| TASK INPUTS |

=== Section Start ===

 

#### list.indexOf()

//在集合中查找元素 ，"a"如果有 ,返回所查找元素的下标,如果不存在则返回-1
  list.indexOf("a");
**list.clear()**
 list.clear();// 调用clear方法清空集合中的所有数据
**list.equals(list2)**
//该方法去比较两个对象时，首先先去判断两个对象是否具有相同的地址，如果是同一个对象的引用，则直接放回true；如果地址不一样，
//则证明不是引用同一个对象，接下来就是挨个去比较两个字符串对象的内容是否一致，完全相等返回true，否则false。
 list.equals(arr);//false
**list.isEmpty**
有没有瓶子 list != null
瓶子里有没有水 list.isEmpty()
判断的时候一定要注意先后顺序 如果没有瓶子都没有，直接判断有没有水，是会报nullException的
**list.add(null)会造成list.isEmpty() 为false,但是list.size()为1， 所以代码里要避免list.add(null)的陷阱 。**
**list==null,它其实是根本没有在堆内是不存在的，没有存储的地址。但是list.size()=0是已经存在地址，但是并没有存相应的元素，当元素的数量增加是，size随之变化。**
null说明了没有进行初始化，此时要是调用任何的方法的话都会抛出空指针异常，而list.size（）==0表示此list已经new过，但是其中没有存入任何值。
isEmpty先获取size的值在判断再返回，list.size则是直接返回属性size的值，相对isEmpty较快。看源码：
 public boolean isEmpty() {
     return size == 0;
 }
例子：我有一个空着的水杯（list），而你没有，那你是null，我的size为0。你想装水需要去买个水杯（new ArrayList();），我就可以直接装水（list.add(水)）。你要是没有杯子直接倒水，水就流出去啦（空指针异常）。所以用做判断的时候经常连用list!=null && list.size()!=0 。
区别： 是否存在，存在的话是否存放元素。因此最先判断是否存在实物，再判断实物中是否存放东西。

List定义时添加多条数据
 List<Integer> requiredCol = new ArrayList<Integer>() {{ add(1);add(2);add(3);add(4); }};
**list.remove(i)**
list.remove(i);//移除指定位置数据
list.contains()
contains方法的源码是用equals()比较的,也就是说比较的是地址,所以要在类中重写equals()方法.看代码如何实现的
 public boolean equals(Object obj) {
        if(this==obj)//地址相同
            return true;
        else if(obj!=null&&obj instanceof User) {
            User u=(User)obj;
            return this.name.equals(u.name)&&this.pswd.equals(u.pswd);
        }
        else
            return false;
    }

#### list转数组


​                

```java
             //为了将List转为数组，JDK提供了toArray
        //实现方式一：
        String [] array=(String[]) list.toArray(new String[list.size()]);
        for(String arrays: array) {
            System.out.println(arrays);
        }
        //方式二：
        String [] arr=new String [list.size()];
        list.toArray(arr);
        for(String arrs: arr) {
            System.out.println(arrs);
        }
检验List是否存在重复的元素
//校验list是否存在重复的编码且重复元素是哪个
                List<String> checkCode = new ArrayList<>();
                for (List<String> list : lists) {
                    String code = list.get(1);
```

=== Section End ===

| TASK DESCRIPTION |
Retype the material above in full, with nothing altered.

| RESPONSE AREA |
#### list.indexOf()

//在集合中查找元素 ，"a"如果有 ,返回所查找元素的下标,如果不存在则返回-1
  list.indexOf("a");
**list.clear()**
 list.clear();// 调用clear方法清空集合中的所有数据
**list.equals(list2)**
//该方法去比较两个对象时，首先先去判断两个对象是否具有相同的地址，如果是同一个对象的引用，则直接放回true；如果地址不一样，
//则证明不是引用同一个对象，接下来就是挨个去比较两个字符串对象的内容是否一致，完全相等返回true，否则false。
 list.equals(arr);//false
**list.isEmpty**
有没有瓶子 list != null
瓶子里有没有水 list.isEmpty()
判断的时候一定要注意先后顺序 如果没有瓶子都没有，直接判断有没有水，是会报nullException的
**list.add(null)会造成list.isEmpty() 为false,但是list.size()为1， 所以代码里要避免list.add(null)的陷阱 。**
**list==null,它其实是根本没有在堆内是不存在的，没有存储的地址。但是list.size()=0是已经存在地址，但是并没有存相应的元素，当元素的数量增加是，size随之变化。**
null说明了没有进行初始化，此时要是调用任何的方法的话都会抛出空指针异常，而list.size（）==0表示此list已经new过，但是其中没有存入任何值。
isEmpty先获取size的值在判断再返回，list.size则是直接返回属性size的值，相对isEmpty较快。看源码：
 public boolean isEmpty() {
     return size == 0;
 }
例子：我有一个空着的水杯（list），而你没有，那你是null，我的size为0。你想装水需要去买个水杯（new ArrayList();），我就可以直接装水（list.add(水)）。你要是没有杯子直接倒水，水就流出去啦（空指针异常）。所以用做判断的时候经常连用list!=null && list.size()!=0 。
区别： 是否存在，存在的话是否存放元素。因此最先判断是否存在实物，再判断实物中是否存放东西。

List定义时添加多条数据
 List<Integer> requiredCol = new ArrayList<Integer>() {{ add(1);add(2);add(3);add(4); }};
**list.remove(i)**
list.remove(i);//移除指定位置数据
list.contains()
contains方法的源码是用equals()比较的,也就是说比较的是地址,所以要在类中重写equals()方法.看代码如何实现的
 public boolean equals(Object obj) {
        if(this==obj)//地址相同
            return true;
        else if(obj!=null&&obj instanceof User) {
            User u=(User)obj;
            return this.name.equals(u.name)&&this.pswd.equals(u.pswd);
        }
        else
            return false;
    }

#### list转数组


​                

```java
             //为了将List转为数组，JDK提供了toArray
        //实现方式一：
        String [] array=(String[]) list.toArray(new String[list.size()]);
        for(String arrays: array) {
            System.out.println(arrays);
        }
        //方式二：
        String [] arr=new String [list.size()];
        list.toArray(arr);
        for(String arrs: arr) {
            System.out.println(arrs);
        }
检验List是否存在重复的元素
//校验list是否存在重复的编码且重复元素是哪个
                List<String> checkCode = new ArrayList<>();
                for (List<String> list : lists) {
                    String code = list.get(1);
```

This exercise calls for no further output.